# [Your task]
Using the records below, quote only the span that opens with the line containing "para mejorar la" and closes with the line containing "desarrollo del sistema de localización", exactly and inclusively.

======== Source records

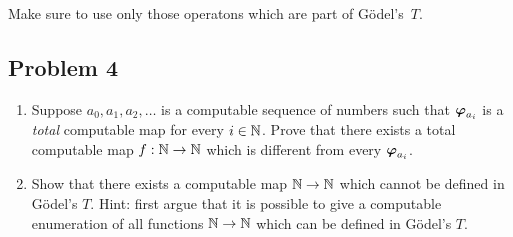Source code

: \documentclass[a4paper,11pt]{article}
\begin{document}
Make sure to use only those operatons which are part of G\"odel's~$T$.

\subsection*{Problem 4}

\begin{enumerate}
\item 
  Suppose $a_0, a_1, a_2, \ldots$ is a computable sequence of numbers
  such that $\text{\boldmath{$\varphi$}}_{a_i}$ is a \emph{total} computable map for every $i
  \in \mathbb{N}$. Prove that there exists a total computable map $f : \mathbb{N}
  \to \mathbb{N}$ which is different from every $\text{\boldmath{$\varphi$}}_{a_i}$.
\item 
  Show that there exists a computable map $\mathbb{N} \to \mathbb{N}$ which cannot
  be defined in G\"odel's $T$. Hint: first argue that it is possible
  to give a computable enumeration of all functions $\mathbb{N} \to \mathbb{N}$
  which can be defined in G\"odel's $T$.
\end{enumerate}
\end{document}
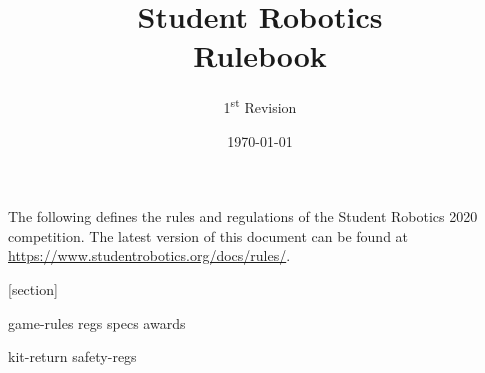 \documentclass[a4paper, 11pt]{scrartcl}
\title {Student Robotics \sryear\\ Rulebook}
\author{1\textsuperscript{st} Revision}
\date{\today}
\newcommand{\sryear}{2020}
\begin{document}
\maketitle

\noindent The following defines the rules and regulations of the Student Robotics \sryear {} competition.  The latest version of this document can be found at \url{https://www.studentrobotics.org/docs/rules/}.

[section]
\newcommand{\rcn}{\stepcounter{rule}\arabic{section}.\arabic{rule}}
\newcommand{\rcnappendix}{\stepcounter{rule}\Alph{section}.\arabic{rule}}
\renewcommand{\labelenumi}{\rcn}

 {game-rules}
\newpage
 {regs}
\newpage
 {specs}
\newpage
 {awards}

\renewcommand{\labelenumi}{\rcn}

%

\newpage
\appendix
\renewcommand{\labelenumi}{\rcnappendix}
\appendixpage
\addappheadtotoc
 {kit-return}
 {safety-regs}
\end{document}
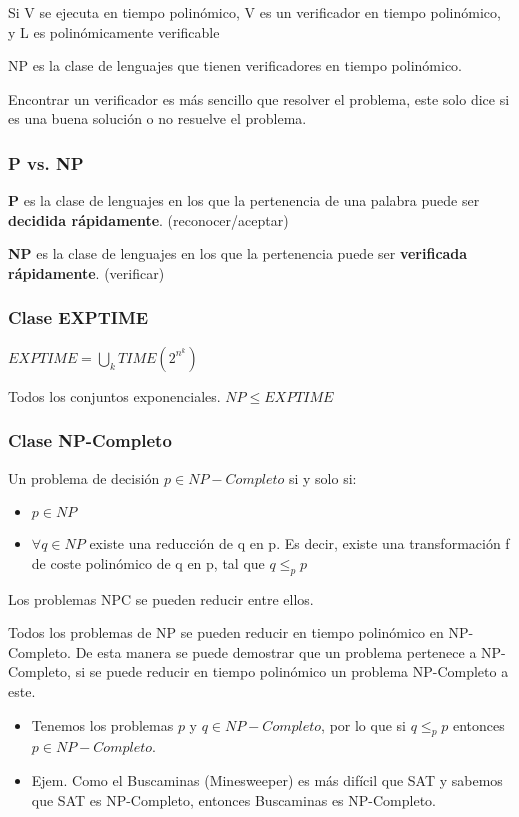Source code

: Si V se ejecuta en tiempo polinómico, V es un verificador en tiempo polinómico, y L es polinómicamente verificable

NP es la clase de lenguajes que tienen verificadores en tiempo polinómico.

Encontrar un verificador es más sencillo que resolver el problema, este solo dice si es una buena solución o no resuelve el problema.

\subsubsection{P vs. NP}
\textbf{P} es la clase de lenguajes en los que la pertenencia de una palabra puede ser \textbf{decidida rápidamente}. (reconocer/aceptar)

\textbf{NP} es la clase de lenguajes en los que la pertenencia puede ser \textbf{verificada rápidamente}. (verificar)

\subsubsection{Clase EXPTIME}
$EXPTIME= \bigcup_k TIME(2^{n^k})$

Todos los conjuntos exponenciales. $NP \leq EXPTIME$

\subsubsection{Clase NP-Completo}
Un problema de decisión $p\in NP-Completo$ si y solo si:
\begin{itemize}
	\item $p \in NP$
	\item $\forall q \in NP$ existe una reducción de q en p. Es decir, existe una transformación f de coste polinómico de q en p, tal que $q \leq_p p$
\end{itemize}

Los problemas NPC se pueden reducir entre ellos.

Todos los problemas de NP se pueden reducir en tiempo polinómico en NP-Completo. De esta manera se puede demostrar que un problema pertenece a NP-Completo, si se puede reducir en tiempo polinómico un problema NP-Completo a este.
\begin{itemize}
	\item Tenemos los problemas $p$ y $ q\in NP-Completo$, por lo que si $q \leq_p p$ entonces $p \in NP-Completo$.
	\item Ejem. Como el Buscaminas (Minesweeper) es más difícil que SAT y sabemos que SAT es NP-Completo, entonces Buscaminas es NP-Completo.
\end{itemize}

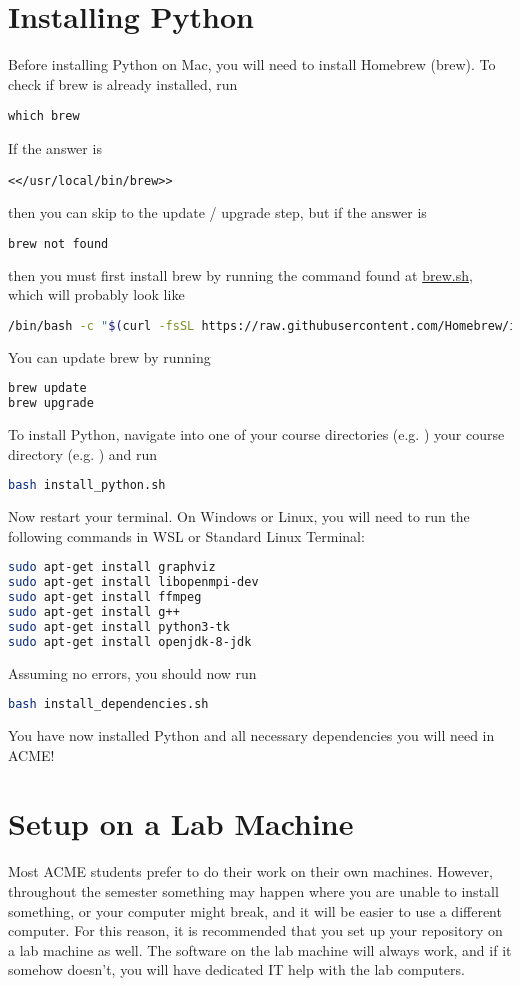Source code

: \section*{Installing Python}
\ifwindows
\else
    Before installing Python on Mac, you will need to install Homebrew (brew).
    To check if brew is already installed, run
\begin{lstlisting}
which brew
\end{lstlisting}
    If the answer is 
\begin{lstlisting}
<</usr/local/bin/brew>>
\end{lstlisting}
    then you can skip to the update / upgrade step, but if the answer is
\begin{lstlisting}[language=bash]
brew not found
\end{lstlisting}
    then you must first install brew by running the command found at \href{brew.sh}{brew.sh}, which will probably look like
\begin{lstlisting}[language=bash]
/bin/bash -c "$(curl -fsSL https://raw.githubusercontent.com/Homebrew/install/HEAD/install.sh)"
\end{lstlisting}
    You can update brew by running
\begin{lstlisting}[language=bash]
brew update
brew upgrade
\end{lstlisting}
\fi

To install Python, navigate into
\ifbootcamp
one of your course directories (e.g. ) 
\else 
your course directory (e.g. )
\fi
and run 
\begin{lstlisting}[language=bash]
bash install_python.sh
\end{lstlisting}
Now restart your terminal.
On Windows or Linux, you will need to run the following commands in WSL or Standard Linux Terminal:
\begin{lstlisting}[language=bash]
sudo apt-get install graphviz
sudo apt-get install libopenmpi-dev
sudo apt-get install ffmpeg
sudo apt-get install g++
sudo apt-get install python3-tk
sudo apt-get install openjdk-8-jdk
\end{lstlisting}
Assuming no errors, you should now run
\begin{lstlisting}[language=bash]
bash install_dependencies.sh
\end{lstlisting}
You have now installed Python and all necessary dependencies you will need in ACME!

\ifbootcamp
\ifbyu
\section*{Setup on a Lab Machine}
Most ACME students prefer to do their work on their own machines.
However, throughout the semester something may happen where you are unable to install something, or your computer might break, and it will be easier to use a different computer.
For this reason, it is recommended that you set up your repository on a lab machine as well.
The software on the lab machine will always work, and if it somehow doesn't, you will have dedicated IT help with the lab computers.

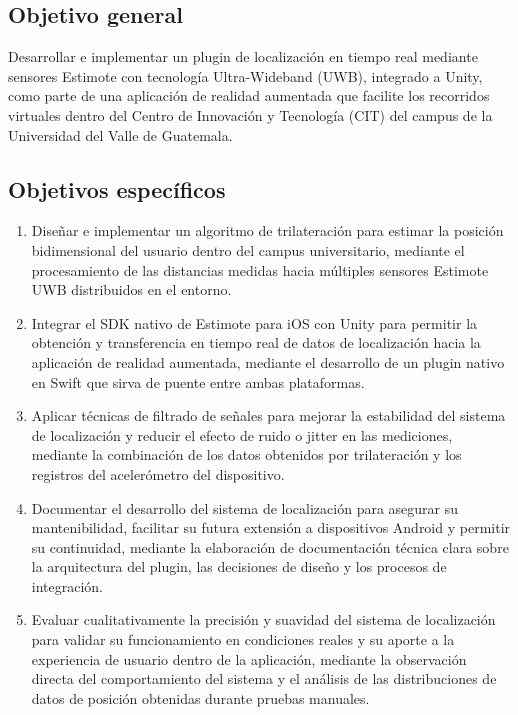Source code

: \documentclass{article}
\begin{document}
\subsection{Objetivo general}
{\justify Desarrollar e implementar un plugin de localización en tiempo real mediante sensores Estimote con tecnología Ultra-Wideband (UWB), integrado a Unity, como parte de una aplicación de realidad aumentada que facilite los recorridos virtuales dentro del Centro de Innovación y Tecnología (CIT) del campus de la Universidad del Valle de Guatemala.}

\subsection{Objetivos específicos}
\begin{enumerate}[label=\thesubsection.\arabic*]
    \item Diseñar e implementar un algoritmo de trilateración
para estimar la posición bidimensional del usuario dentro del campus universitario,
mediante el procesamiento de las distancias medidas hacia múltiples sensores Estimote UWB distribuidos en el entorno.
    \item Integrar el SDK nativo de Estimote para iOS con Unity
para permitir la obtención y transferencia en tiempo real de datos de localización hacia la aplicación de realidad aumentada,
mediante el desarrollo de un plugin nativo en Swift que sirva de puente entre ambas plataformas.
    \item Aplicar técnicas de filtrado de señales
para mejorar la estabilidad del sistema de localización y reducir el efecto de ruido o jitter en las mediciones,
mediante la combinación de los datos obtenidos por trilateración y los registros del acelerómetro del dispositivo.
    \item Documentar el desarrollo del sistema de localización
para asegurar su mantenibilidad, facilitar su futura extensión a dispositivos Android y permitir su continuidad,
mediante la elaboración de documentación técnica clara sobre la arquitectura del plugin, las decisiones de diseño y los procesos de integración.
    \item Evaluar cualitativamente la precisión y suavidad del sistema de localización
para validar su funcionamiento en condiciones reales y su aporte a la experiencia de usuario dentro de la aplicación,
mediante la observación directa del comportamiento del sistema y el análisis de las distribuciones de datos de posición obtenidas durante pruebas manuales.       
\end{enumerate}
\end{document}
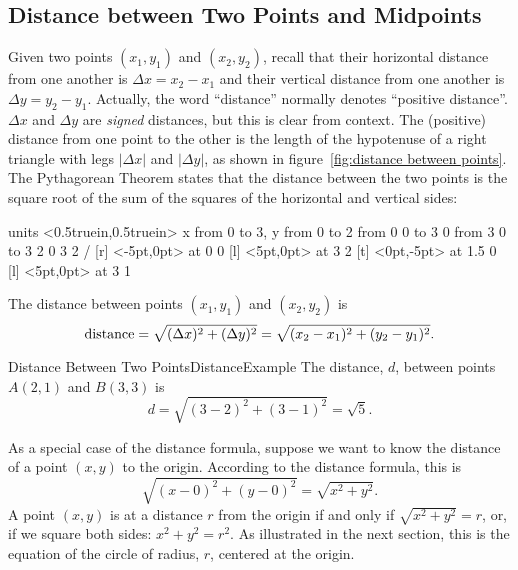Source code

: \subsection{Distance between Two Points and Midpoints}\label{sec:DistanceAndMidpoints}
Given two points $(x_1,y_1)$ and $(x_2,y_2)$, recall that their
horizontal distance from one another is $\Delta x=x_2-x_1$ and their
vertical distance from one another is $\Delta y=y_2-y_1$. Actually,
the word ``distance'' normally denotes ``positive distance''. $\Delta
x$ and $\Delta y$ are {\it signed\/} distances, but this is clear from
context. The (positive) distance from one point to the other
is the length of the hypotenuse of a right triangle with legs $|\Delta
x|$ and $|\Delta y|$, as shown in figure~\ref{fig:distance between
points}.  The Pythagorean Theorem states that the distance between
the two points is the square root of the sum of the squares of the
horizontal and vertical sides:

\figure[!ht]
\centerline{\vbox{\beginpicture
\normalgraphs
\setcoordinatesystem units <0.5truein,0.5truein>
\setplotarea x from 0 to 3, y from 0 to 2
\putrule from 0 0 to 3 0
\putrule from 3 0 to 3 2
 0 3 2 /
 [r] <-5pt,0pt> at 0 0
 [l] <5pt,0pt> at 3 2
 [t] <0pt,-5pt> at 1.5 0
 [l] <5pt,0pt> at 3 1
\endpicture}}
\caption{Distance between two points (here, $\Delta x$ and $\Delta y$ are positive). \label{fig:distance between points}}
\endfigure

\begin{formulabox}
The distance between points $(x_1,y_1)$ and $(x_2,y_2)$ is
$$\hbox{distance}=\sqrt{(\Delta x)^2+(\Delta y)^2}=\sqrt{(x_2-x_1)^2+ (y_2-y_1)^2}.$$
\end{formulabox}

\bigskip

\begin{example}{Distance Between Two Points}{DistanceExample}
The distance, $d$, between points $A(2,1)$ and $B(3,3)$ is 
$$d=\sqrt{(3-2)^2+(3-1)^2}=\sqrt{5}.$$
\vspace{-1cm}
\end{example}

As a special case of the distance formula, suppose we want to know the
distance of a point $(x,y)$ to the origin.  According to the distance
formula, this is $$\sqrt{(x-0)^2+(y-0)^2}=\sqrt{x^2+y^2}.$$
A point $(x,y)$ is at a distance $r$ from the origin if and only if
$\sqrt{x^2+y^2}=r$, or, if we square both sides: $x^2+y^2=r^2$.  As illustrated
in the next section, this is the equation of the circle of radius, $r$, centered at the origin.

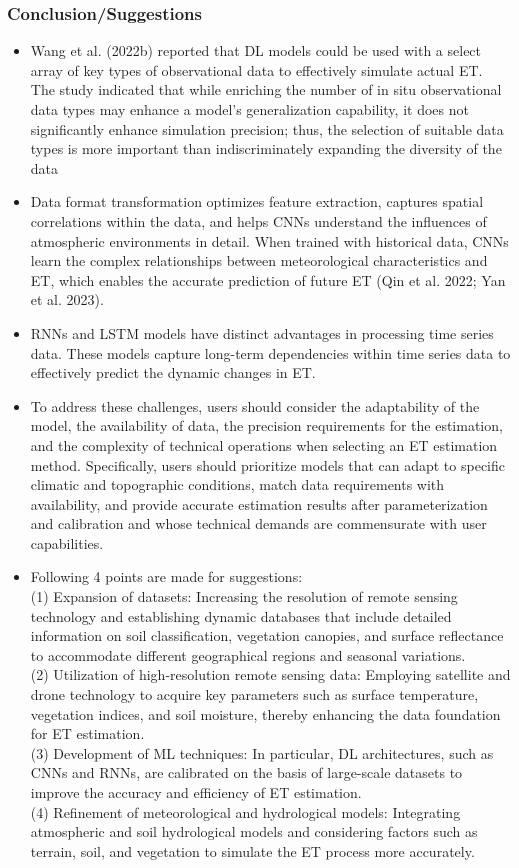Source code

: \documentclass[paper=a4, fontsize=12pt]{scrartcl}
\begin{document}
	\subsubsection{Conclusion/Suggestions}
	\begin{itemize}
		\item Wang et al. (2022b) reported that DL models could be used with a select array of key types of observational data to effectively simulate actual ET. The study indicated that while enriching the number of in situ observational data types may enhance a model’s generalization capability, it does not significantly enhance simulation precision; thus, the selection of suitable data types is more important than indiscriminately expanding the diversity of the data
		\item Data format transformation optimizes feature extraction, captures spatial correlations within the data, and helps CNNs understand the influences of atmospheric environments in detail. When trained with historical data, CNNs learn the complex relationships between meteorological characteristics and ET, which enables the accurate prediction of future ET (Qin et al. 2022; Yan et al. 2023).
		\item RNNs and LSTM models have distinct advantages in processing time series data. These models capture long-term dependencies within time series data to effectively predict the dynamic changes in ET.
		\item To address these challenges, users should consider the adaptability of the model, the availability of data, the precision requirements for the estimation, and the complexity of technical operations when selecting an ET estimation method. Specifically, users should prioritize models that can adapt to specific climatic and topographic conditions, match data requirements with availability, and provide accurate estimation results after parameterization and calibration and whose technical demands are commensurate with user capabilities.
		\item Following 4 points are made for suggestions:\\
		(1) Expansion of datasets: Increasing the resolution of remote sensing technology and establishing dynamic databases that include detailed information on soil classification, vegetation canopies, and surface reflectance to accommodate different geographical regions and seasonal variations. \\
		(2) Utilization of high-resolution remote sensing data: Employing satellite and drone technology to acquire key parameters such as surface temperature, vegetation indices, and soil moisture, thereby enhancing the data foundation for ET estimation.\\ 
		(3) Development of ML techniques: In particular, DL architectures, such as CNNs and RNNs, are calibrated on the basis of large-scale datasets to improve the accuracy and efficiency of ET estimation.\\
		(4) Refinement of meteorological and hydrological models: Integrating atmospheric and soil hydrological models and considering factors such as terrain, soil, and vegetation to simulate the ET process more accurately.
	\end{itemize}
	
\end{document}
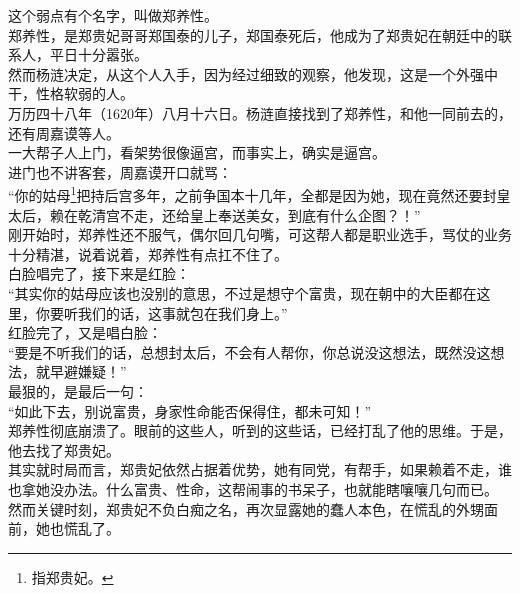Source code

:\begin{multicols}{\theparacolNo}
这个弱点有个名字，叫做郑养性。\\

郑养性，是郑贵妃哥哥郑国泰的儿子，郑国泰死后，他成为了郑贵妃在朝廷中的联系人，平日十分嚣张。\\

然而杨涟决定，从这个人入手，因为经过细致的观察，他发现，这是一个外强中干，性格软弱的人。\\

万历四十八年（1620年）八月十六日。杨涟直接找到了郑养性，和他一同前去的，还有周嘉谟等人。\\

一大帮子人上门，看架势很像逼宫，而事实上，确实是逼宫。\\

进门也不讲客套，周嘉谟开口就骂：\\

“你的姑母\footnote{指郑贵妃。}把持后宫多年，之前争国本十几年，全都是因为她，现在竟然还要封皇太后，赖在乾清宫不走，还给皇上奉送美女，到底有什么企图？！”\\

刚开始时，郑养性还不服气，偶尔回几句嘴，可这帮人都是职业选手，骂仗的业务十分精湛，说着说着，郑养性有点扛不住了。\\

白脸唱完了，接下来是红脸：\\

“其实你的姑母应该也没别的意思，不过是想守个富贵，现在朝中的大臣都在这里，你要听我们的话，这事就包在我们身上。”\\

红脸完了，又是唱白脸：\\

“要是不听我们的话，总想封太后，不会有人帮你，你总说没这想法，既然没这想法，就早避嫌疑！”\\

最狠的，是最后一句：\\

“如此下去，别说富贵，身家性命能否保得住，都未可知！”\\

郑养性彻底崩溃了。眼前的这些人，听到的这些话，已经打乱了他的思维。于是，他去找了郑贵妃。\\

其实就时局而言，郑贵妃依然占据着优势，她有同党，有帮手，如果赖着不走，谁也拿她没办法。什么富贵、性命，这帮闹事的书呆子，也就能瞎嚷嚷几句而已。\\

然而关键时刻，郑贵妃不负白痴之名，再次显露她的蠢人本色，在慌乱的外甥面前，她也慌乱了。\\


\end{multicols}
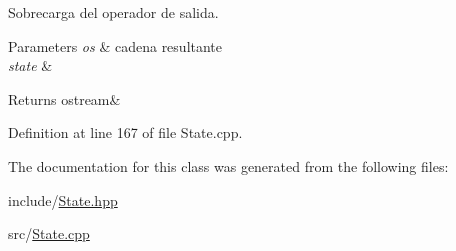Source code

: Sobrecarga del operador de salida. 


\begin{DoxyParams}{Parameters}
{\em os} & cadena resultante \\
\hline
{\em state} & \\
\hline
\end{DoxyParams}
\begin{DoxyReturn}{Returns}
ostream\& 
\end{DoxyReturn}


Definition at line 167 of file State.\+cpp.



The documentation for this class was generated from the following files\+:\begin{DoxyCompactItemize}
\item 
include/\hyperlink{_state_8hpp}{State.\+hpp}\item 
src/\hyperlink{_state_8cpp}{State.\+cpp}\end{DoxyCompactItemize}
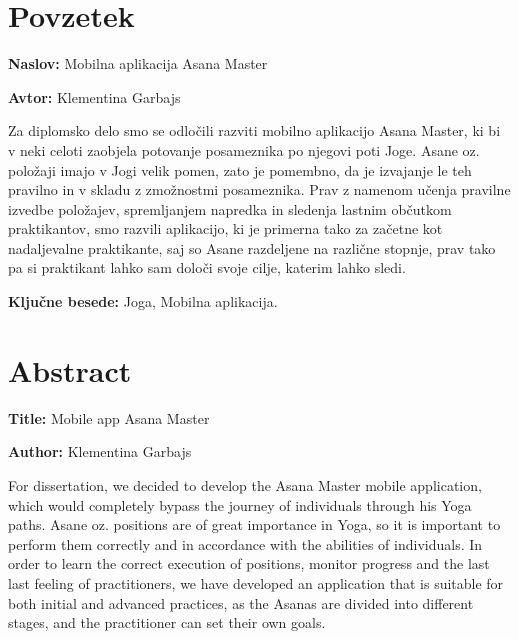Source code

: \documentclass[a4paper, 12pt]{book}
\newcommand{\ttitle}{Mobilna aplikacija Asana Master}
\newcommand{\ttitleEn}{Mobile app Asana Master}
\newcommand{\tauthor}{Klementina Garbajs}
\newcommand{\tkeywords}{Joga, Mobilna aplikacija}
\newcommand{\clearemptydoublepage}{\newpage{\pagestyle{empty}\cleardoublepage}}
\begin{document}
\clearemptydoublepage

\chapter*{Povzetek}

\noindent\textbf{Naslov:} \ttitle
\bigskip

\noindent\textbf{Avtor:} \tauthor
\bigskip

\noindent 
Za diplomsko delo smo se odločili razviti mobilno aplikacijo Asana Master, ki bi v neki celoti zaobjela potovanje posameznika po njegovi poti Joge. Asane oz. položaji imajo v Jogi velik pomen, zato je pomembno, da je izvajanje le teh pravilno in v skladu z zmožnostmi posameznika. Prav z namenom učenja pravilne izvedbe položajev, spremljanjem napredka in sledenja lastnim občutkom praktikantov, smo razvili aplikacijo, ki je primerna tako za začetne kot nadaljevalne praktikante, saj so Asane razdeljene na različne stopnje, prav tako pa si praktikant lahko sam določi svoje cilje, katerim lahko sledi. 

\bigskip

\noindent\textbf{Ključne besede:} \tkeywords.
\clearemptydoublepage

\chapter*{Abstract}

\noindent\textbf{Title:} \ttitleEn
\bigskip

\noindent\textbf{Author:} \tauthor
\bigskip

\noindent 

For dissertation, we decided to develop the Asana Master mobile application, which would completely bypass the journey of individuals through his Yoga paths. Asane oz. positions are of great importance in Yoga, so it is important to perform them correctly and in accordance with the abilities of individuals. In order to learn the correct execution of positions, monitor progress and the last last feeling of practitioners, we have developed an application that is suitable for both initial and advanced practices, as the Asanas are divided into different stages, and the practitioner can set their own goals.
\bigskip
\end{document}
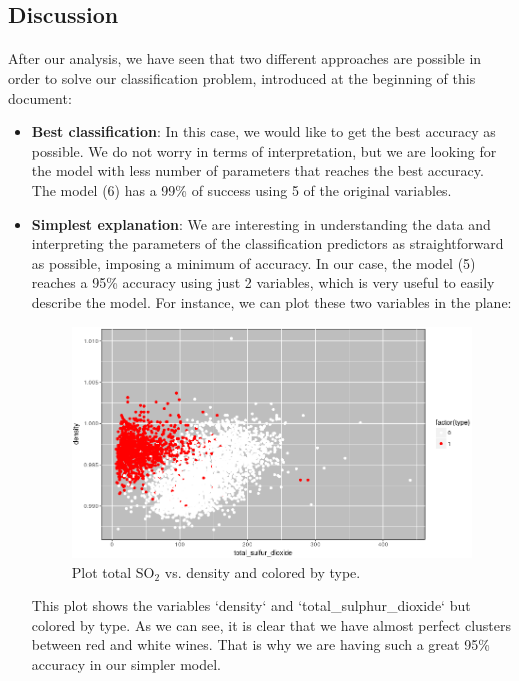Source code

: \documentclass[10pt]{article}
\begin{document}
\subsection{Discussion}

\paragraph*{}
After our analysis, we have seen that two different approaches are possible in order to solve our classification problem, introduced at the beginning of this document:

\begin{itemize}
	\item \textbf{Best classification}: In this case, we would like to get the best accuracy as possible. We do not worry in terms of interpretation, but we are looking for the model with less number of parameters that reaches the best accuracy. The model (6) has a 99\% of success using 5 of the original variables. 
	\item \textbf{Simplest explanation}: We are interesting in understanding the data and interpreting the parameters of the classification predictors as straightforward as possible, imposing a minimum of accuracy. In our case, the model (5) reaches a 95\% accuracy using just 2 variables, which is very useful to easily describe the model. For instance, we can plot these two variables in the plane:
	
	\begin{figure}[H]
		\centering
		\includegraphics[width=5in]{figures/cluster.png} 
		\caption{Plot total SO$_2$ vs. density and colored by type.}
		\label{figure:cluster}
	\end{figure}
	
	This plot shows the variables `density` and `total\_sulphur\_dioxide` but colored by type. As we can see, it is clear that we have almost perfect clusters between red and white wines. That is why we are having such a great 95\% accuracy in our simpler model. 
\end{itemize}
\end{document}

================

# [Response]
para mejorar la estabilidad del sistema de localización y reducir el efecto de ruido o jitter en las mediciones,
mediante la combinación de los datos obtenidos por trilateración y los registros del acelerómetro del dispositivo.
    \item Documentar el desarrollo del sistema de localización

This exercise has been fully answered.